L’histoire du tourisme tunisien prouve par un autre succès, en l’occurrence
celui d’Aziz Miled, qu’une collaboration tuniso-allemande peut être
fructueuse et longue. L’homme d’affaires et technicien du tourisme aussi, a
fait carrière et fortune dans l’hôtellerie et l’aérien. Son alliance au
Tour-operator allemand Neckerman dure depuis plusieurs décennies.

 L’Allemand
a la réputation d’être un compétiteur, discipliné, exigent et fidèle. Ce qui
peut être perçu comme rigidités et intransigeances par certains, s’est
incrusté comme une méthodologie de travail chez AB et son équipe. Ils
imposent alors le labeur, son rythme et ses modalités.

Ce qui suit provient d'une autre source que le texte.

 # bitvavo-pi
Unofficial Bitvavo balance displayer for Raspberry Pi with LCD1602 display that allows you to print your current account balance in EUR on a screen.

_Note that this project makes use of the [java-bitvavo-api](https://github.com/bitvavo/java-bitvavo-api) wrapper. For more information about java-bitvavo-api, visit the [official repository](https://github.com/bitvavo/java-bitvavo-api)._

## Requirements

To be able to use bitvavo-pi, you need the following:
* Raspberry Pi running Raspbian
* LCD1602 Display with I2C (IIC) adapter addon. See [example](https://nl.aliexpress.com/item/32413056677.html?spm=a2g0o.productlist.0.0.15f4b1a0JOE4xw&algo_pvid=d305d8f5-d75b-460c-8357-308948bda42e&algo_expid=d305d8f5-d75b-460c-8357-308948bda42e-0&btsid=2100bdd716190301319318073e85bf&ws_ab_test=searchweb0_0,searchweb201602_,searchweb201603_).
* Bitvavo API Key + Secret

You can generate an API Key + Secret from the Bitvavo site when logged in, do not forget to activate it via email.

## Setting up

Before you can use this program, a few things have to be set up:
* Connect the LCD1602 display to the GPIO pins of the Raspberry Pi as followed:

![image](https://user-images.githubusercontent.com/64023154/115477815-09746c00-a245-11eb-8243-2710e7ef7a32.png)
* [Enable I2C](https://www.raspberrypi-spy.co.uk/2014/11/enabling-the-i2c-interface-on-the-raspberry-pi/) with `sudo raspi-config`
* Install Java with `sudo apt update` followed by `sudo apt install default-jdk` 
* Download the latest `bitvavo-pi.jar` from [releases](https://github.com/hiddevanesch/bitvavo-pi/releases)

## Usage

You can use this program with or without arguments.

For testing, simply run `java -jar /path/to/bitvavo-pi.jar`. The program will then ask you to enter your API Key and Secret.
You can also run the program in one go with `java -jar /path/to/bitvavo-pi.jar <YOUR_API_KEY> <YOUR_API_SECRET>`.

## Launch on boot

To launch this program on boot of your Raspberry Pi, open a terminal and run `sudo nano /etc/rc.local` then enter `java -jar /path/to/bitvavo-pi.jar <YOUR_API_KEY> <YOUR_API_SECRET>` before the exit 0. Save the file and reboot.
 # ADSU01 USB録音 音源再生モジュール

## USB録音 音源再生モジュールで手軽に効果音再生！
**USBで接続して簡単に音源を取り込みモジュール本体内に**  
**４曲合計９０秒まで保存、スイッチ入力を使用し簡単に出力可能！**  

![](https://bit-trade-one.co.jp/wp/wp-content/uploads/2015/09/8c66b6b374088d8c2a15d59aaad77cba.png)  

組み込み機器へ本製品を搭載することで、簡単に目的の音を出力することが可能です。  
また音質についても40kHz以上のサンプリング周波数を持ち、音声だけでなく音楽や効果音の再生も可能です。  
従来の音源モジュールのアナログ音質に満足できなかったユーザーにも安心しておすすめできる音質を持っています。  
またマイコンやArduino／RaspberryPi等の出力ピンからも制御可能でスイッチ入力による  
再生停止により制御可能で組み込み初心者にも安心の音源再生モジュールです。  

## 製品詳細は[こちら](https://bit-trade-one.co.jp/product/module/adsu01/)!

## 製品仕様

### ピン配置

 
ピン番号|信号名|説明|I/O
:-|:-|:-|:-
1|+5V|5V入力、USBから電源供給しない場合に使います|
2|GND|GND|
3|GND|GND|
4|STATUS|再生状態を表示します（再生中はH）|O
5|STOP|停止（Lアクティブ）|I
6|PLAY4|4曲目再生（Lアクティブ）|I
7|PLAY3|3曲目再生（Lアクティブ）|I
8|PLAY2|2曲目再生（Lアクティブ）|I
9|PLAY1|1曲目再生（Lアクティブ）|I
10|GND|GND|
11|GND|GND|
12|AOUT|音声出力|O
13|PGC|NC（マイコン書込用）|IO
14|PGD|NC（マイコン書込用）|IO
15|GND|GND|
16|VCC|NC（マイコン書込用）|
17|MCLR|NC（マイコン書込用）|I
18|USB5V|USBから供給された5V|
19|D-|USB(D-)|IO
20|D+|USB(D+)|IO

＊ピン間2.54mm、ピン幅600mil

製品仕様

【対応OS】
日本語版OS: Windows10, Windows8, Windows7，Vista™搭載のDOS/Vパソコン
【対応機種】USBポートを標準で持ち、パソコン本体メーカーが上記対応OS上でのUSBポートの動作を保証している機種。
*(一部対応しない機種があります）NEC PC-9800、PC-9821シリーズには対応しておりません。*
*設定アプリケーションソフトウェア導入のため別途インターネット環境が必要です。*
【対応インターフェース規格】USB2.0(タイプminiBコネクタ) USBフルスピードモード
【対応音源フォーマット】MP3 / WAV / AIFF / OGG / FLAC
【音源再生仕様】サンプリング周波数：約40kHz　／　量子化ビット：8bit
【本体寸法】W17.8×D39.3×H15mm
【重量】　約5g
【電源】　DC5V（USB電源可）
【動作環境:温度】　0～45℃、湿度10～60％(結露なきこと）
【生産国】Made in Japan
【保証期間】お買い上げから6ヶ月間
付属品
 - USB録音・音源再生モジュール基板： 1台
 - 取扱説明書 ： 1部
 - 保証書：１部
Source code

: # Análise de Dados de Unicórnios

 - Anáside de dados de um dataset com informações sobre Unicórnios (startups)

AB écoute, analyse
puis agit. Il sait choisir et garder ses collaborateurs. Il assume ses choix
et ne connaît qu’une seule et unique manière de travailler.

Etre à l’écoute,
exécuter les attentes de la demande et appliquer le principe de la qualité
totale. AB précise : «Il n’y pas de secrets, la demande impose le
renouvellement et la remise en question permanente. Aujourd’hui, la tendance
est au tourisme de famille et écologique. Nous avons des structures qui
peuvent s’adapter à ces nouveaux concepts. Il faut renouveler les approches.
En tant que destination, nous sommes à même de répondre positivement à ces
attentes. Notre chance est là. Il faut y croire, retrousser nos manches et
travailler
». Les défis ne lui ont jamais fait peur. Redorer le blason du tourisme
tunisien malmené par l’émergence, entre autres, de nouvelles destinations
arrivées tardivement au tourisme, est, selon lui, à la portée de la Tunisie.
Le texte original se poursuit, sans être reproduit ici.